→ **Dataset extract**

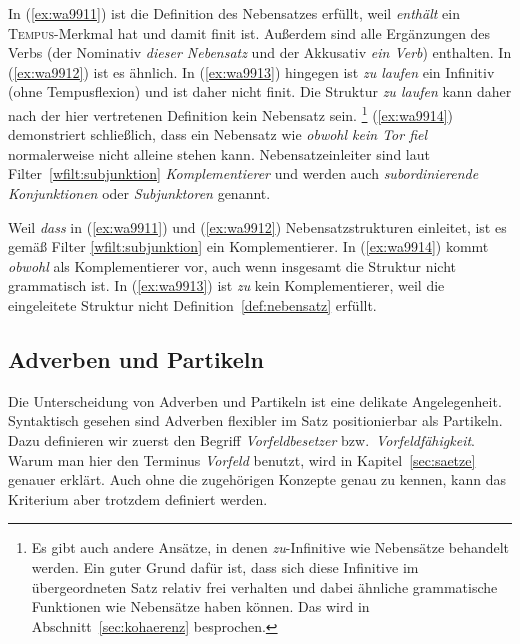 In (\ref{ex:wa9911}) ist die Definition des Nebensatzes erfüllt, weil \textit{enthält} ein \textsc{Tempus}-Merkmal hat und damit finit ist.
Außerdem sind alle Ergänzungen des Verbs (der Nominativ \textit{dieser Nebensatz} und der Akkusativ \textit{ein Verb}) enthalten.
In (\ref{ex:wa9912}) ist es ähnlich.
In (\ref{ex:wa9913}) hingegen ist \textit{zu laufen} ein Infinitiv (ohne Tempusflexion) und ist daher nicht finit.
Die Struktur \textit{zu laufen} kann daher nach der hier vertretenen Definition kein Nebensatz sein.%
\footnote{Es gibt auch andere Ansätze, in denen \textit{zu}-Infinitive wie Nebensätze behandelt werden.
Ein guter Grund dafür ist, dass sich diese Infinitive im übergeordneten Satz relativ frei verhalten und dabei ähnliche grammatische Funktionen wie Nebensätze haben können.
Das wird in Abschnitt~\ref{sec:kohaerenz} besprochen.}
(\ref{ex:wa9914}) demonstriert schließlich, dass ein Nebensatz wie \textit{obwohl kein Tor fiel} normalerweise nicht alleine stehen kann.
Nebensatzeinleiter sind laut Filter~\ref{wfilt:subjunktion} \textit{Komplementierer} und werden auch \textit{subordinierende Konjunktionen} oder \textit{Subjunktoren} genannt.


Weil \textit{dass} in (\ref{ex:wa9911}) und (\ref{ex:wa9912}) Nebensatzstrukturen einleitet, ist es gemäß Filter \ref{wfilt:subjunktion} ein Komplementierer.
In (\ref{ex:wa9914}) kommt \textit{obwohl} als Komplementierer vor, auch wenn insgesamt die Struktur nicht grammatisch ist.
In (\ref{ex:wa9913}) ist \textit{zu} kein Komplementierer, weil die eingeleitete Struktur nicht Definition~\ref{def:nebensatz} erfüllt.

\subsection{Adverben und Partikeln}

\label{sec:adverbenpartikelnwortklassen}


Die Unterscheidung von Adverben und Partikeln ist eine delikate Angelegenheit.
Syntaktisch gesehen sind Adverben flexibler im Satz positionierbar als Partikeln. 
Dazu definieren wir zuerst den Begriff \textit{Vorfeldbesetzer} bzw.\ \textit{Vorfeldfähigkeit}.
Warum man hier den Terminus \textit{Vorfeld} benutzt, wird in Kapitel~\ref{sec:saetze} genauer erklärt.
Auch ohne die zugehörigen Konzepte genau zu kennen, kann das Kriterium aber trotzdem definiert werden.

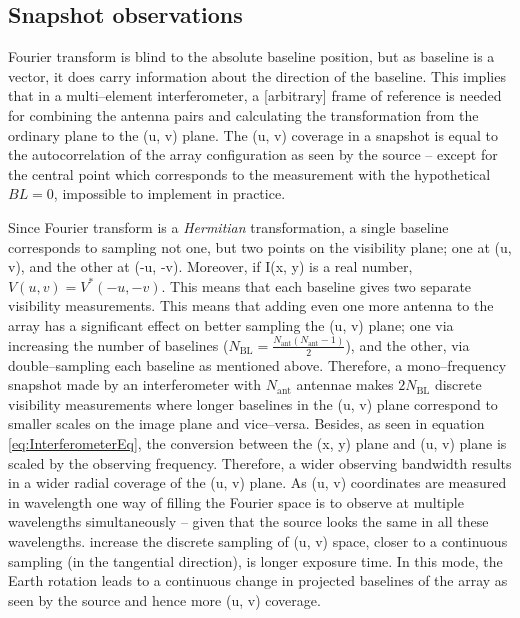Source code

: \documentclass[a4wide,12pt]{book}
\begin{document}
\subsection*{Snapshot observations}
Fourier transform is blind to the absolute baseline position, but as baseline is a vector, it does carry information about the direction of the baseline. This implies that in a multi--element interferometer, a [arbitrary] frame of reference is needed for combining the antenna pairs and calculating the transformation from the ordinary plane to the (u, v) plane. The (u, v) coverage in a snapshot is equal to the autocorrelation of the array configuration as seen by the source -- except for the central point which corresponds to the measurement with the hypothetical $BL = 0$, impossible to implement in practice.

Since Fourier transform is a \emph{Hermitian} transformation, a single baseline corresponds to sampling not one, but two points on the visibility plane; one at (u, v), and the other at (-u, -v). Moreover, if I(x, y) is a real number, $V(u, v) = V^*(-u, -v)$. This means that each baseline gives two separate visibility measurements. This means that adding even one more antenna to the array has a significant effect on better sampling the (u, v) plane; one via increasing the number of baselines ($N_\mathrm{BL} = \frac{N_\mathrm{ant}(N_\mathrm{ant}-1)}{2}$), and the other, via double--sampling each baseline as mentioned above. Therefore, a mono--frequency snapshot made by an interferometer with $N_\mathrm{ant}$ antennae makes $2N_\mathrm{BL}$ discrete visibility measurements where longer baselines in the (u, v) plane correspond to smaller scales on the image plane and vice--versa. Besides, as seen in equation \ref{eq:InterferometerEq}, the conversion between the (x, y) plane and (u, v) plane is scaled by the observing frequency. Therefore, a wider observing bandwidth results in a wider radial coverage of the (u, v) plane. As (u, v) coordinates are measured in wavelength one way of filling the Fourier space is to observe at multiple wavelengths simultaneously -- given that the source looks the same in all these wavelengths. increase the discrete sampling of (u, v) space, closer to a continuous sampling (in the tangential direction), is longer exposure time. In this mode, the Earth rotation leads to a continuous change in projected baselines of the array as seen by the source and hence more (u, v) coverage.
\end{document}
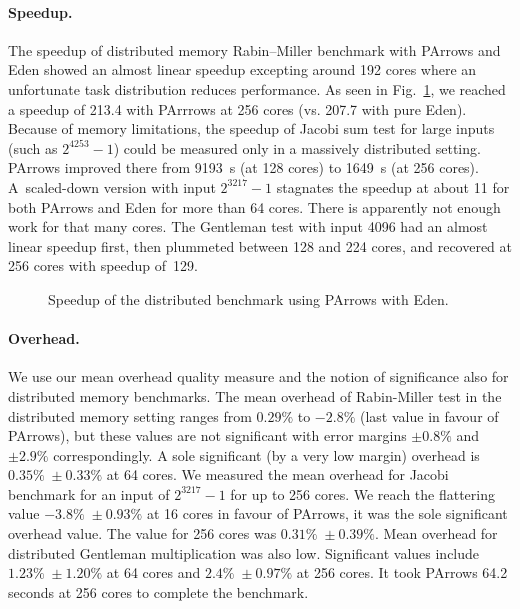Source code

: \documentclass{jfp1}
\begin{document}
\paragraph{Speedup.}
The speedup of distributed memory Rabin--Miller benchmark with PArrows and Eden showed an almost 
linear speedup excepting around 192 cores where an unfortunate task distribution reduces performance.
As seen in Fig.~\ref{fig:rabinMillerDistSpeedup}, we reached a speedup of 213.4 with PArrrows at 256 cores (vs. 207.7 with pure Eden). Because of memory limitations, the speedup of Jacobi sum test for large inputs (such as $2^{4253}-1$) could be measured only in a massively distributed setting. PArrows improved there from \SI{9193}{\second} (at 128 cores) to \SI{1649}{\second} (at 256 cores). A~scaled-down version with input $2^{3217}-1$ stagnates the speedup at about 11 for both PArrows and Eden for more than 64 cores. There is apparently not enough work for that many cores. The Gentleman test with input 4096 had an almost linear speedup first, then plummeted between 128 and 224 cores, and recovered at 256 cores with speedup of~129.

\begin{figure}[ht]
	\centering
	\caption[Speedup distributed Rabin--Miller]{Speedup of the distributed \rmtest benchmark using PArrows with Eden.}
	\label{fig:rabinMillerDistSpeedup}
\end{figure}

\paragraph{Overhead.}
We use our mean overhead quality measure and the notion of significance also for distributed memory benchmarks. The mean overhead of Rabin-Miller test in the distributed memory setting ranges from $0.29\%$ to $-2.8\%$ (last value in favour of PArrows), but these values are not significant with error margins $\pm 0.8\%$ and $\pm 2.9\%$ correspondingly. A sole significant (by a very low margin) overhead is $0.35\% \; \pm 0.33\%$ at 64 cores.
We measured the mean overhead for Jacobi benchmark for an input of $2^{3217}-1$ for up to 256 cores.
We reach the flattering value $-3.8\% \; \pm 0.93\%$ at 16 cores in favour of PArrows, it was the sole significant overhead value. The  value for 256 cores was $0.31\% \; \pm 0.39\%$.
Mean overhead for distributed Gentleman multiplication was also low. Significant values include $1.23\% \; \pm 1.20\%$ at 64 cores and $2.4\% \; \pm 0.97\%$ at 256 cores. It took PArrows 64.2 seconds at 256 cores to complete the benchmark.
\end{document}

→ **Requirement**
Everything in the listing above except the pictures should be duplicated exactly.

→ **The answer**
 In (\ref{ex:wa9911}) ist die Definition des Nebensatzes erfüllt, weil \textit{enthält} ein \textsc{Tempus}-Merkmal hat und damit finit ist.
Außerdem sind alle Ergänzungen des Verbs (der Nominativ \textit{dieser Nebensatz} und der Akkusativ \textit{ein Verb}) enthalten.
In (\ref{ex:wa9912}) ist es ähnlich.
In (\ref{ex:wa9913}) hingegen ist \textit{zu laufen} ein Infinitiv (ohne Tempusflexion) und ist daher nicht finit.
Die Struktur \textit{zu laufen} kann daher nach der hier vertretenen Definition kein Nebensatz sein.%
\footnote{Es gibt auch andere Ansätze, in denen \textit{zu}-Infinitive wie Nebensätze behandelt werden.
Ein guter Grund dafür ist, dass sich diese Infinitive im übergeordneten Satz relativ frei verhalten und dabei ähnliche grammatische Funktionen wie Nebensätze haben können.
Das wird in Abschnitt~\ref{sec:kohaerenz} besprochen.}
(\ref{ex:wa9914}) demonstriert schließlich, dass ein Nebensatz wie \textit{obwohl kein Tor fiel} normalerweise nicht alleine stehen kann.
Nebensatzeinleiter sind laut Filter~\ref{wfilt:subjunktion} \textit{Komplementierer} und werden auch \textit{subordinierende Konjunktionen} oder \textit{Subjunktoren} genannt.


Weil \textit{dass} in (\ref{ex:wa9911}) und (\ref{ex:wa9912}) Nebensatzstrukturen einleitet, ist es gemäß Filter \ref{wfilt:subjunktion} ein Komplementierer.
In (\ref{ex:wa9914}) kommt \textit{obwohl} als Komplementierer vor, auch wenn insgesamt die Struktur nicht grammatisch ist.
In (\ref{ex:wa9913}) ist \textit{zu} kein Komplementierer, weil die eingeleitete Struktur nicht Definition~\ref{def:nebensatz} erfüllt.

\subsection{Adverben und Partikeln}

\label{sec:adverbenpartikelnwortklassen}


Die Unterscheidung von Adverben und Partikeln ist eine delikate Angelegenheit.
Syntaktisch gesehen sind Adverben flexibler im Satz positionierbar als Partikeln. 
Dazu definieren wir zuerst den Begriff \textit{Vorfeldbesetzer} bzw.\ \textit{Vorfeldfähigkeit}.
Warum man hier den Terminus \textit{Vorfeld} benutzt, wird in Kapitel~\ref{sec:saetze} genauer erklärt.
Auch ohne die zugehörigen Konzepte genau zu kennen, kann das Kriterium aber trotzdem definiert werden.

Source code

: \documentclass[a4wide,12pt]{book}
\begin{document}
\subsection*{Snapshot observations}
Fourier transform is blind to the absolute baseline position, but as baseline is a vector, it does carry information about the direction of the baseline. This implies that in a multi--element interferometer, a [arbitrary] frame of reference is needed for combining the antenna pairs and calculating the transformation from the ordinary plane to the (u, v) plane. The (u, v) coverage in a snapshot is equal to the autocorrelation of the array configuration as seen by the source -- except for the central point which corresponds to the measurement with the hypothetical $BL = 0$, impossible to implement in practice.

Since Fourier transform is a \emph{Hermitian} transformation, a single baseline corresponds to sampling not one, but two points on the visibility plane; one at (u, v), and the other at (-u, -v). Moreover, if I(x, y) is a real number, $V(u, v) = V^*(-u, -v)$. This means that each baseline gives two separate visibility measurements. This means that adding even one more antenna to the array has a significant effect on better sampling the (u, v) plane; one via increasing the number of baselines ($N_\mathrm{BL} = \frac{N_\mathrm{ant}(N_\mathrm{ant}-1)}{2}$), and the other, via double--sampling each baseline as mentioned above. Therefore, a mono--frequency snapshot made by an interferometer with $N_\mathrm{ant}$ antennae makes $2N_\mathrm{BL}$ discrete visibility measurements where longer baselines in the (u, v) plane correspond to smaller scales on the image plane and vice--versa. Besides, as seen in equation \ref{eq:InterferometerEq}, the conversion between the (x, y) plane and (u, v) plane is scaled by the observing frequency. Therefore, a wider observing bandwidth results in a wider radial coverage of the (u, v) plane. As (u, v) coordinates are measured in wavelength one way of filling the Fourier space is to observe at multiple wavelengths simultaneously -- given that the source looks the same in all these wavelengths. increase the discrete sampling of (u, v) space, closer to a continuous sampling (in the tangential direction), is longer exposure time. In this mode, the Earth rotation leads to a continuous change in projected baselines of the array as seen by the source and hence more (u, v) coverage.
\end{document}
Source code

: \documentclass{jfp1}
\begin{document}
\paragraph{Speedup.}
The speedup of distributed memory Rabin--Miller benchmark with PArrows and Eden showed an almost 
linear speedup excepting around 192 cores where an unfortunate task distribution reduces performance.
As seen in Fig.~\ref{fig:rabinMillerDistSpeedup}, we reached a speedup of 213.4 with PArrrows at 256 cores (vs. 207.7 with pure Eden). Because of memory limitations, the speedup of Jacobi sum test for large inputs (such as $2^{4253}-1$) could be measured only in a massively distributed setting. PArrows improved there from \SI{9193}{\second} (at 128 cores) to \SI{1649}{\second} (at 256 cores). A~scaled-down version with input $2^{3217}-1$ stagnates the speedup at about 11 for both PArrows and Eden for more than 64 cores. There is apparently not enough work for that many cores. The Gentleman test with input 4096 had an almost linear speedup first, then plummeted between 128 and 224 cores, and recovered at 256 cores with speedup of~129.

\begin{figure}[ht]
	\centering
	\caption[Speedup distributed Rabin--Miller]{Speedup of the distributed \rmtest benchmark using PArrows with Eden.}
	\label{fig:rabinMillerDistSpeedup}
\end{figure}

\paragraph{Overhead.}
We use our mean overhead quality measure and the notion of significance also for distributed memory benchmarks. The mean overhead of Rabin-Miller test in the distributed memory setting ranges from $0.29\%$ to $-2.8\%$ (last value in favour of PArrows), but these values are not significant with error margins $\pm 0.8\%$ and $\pm 2.9\%$ correspondingly. A sole significant (by a very low margin) overhead is $0.35\% \; \pm 0.33\%$ at 64 cores.
We measured the mean overhead for Jacobi benchmark for an input of $2^{3217}-1$ for up to 256 cores.
We reach the flattering value $-3.8\% \; \pm 0.93\%$ at 16 cores in favour of PArrows, it was the sole significant overhead value. The  value for 256 cores was $0.31\% \; \pm 0.39\%$.
Mean overhead for distributed Gentleman multiplication was also low. Significant values include $1.23\% \; \pm 1.20\%$ at 64 cores and $2.4\% \; \pm 0.97\%$ at 256 cores. It took PArrows 64.2 seconds at 256 cores to complete the benchmark.
\end{document}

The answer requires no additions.